(Repeats story published late on Wednesday)
* Main rate stays at 0.75 percent, lowest in CEE
* Governor sees great uncertainties abroad
* Cites euro zone crisis, commodity prices
* Says any move in rates possible, and sooner than f'cast
By Jana Mlcochova and Robert Mueller
PRAGUE, Dec 22 (Reuters) - The Czech central bank held
borrowing costs as expected on Wednesday, and said mounting
uncertainty over how the euro zone's debt crisis will play out
meant the direction of its next rate move was unclear.
All analysts in a Reuters poll had forecast the bank would
keep the two-week repo rate at a record low 0.75 at its final
meeting of 2010.
A majority believed rates would start to rise by the middle
of 2011, later than elsewhere in central Europe, as growth
slowed while inflation stayed benign.
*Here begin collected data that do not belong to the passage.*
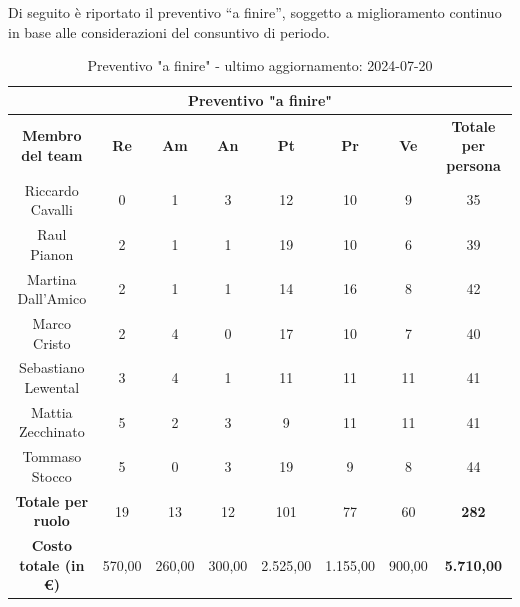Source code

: \begin{minipage}{\textwidth}
Di seguito è riportato il preventivo “a finire”, soggetto a miglioramento continuo in base alle considerazioni del consuntivo di periodo.
\begin{table}[H]
  \centering
  \begin{adjustbox}{max width=\textwidth}
  \begin{tabular}{|c|c|c|c|c|c|c|c|}
    \hline
    \multicolumn{8}{|c|}{\textbf{Preventivo "a finire"}} \\
    \hline
    \textbf{Membro del team} & \textbf{Re} & \textbf{Am} & \textbf{An} & \textbf{Pt} & \textbf{Pr} & \textbf{Ve} & \textbf{Totale per persona} \\
    \hline
    Riccardo Cavalli & 0 & 1 & 3 & 12 & 10 & 9 & 35 \\
    \hline
    Raul Pianon & 2 & 1 & 1 & 19 & 10 & 6 & 39 \\
    \hline
    Martina Dall'Amico & 2 & 1 & 1 & 14 & 16 & 8 & 42 \\
    \hline
    Marco Cristo & 2 & 4 & 0 & 17 & 10 & 7 & 40 \\
    \hline
    Sebastiano Lewental & 3 & 4 & 1 & 11 & 11 & 11 & 41 \\
    \hline
    Mattia Zecchinato & 5 & 2 & 3 & 9 & 11 & 11 & 41 \\
    \hline
    Tommaso Stocco & 5 & 0 & 3 & 19 & 9 & 8 & 44 \\
    \hline
    \textbf{Totale per ruolo} & 19 & 13 & 12 & 101 & 77 & 60 & \textbf{282} \\
    \hline
    \textbf{Costo totale (in €)} & 570,00 & 260,00 & 300,00 & 2.525,00 & 1.155,00 & 900,00 & \textbf{5.710,00} \\
    \hline
  \end{tabular}
  \end{adjustbox}
  \caption{Preventivo "a finire" - ultimo aggiornamento: 2024-07-20}\label{tab:preventivo-a-finire}
\end{table}
\end{minipage}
None had forecast a cut.
Governor Miroslav Singer told a news conference the euro
zone's debt struggles, rising commodity prices and Germany's
economic outperformance were close to becoming risks to the
bank's outlook.
"They are certainly significant uncertainties," Singer said.
"They have the capability to turn into relatively big risks that
may force us into some moves earlier than what we expect now
according to the forecast, whether that be up or down.
The market did not react to Singer's comments, with the
shortest-dated forward rate agreement, showing three-month rates
in one months time, unchanged at 1.219/279 percent.
The crown was flat in slow holiday trade at 25.26 to the
euro.
'LEAVING THE DOOR OPEN'
"Any further easing is (or should be) in our view out of
question but bankers obviously leave the doors open for anything
that may come," Ceska Sporitelna analyst Martin Lobotka said in
a note following the bank's news conference.
The bank voted 6-1 to hold the repo rate, used to skim
surplus liquidity, for the eighth month running.
One board member, as yet unnamed, voted for a 25 basis point
rise. Ratesetter Eva Zamrazilova had voted for a hike at the
past two meetings.
The bank's latest forecast in November showed a rise in
interest rates starting towards the end of 2011.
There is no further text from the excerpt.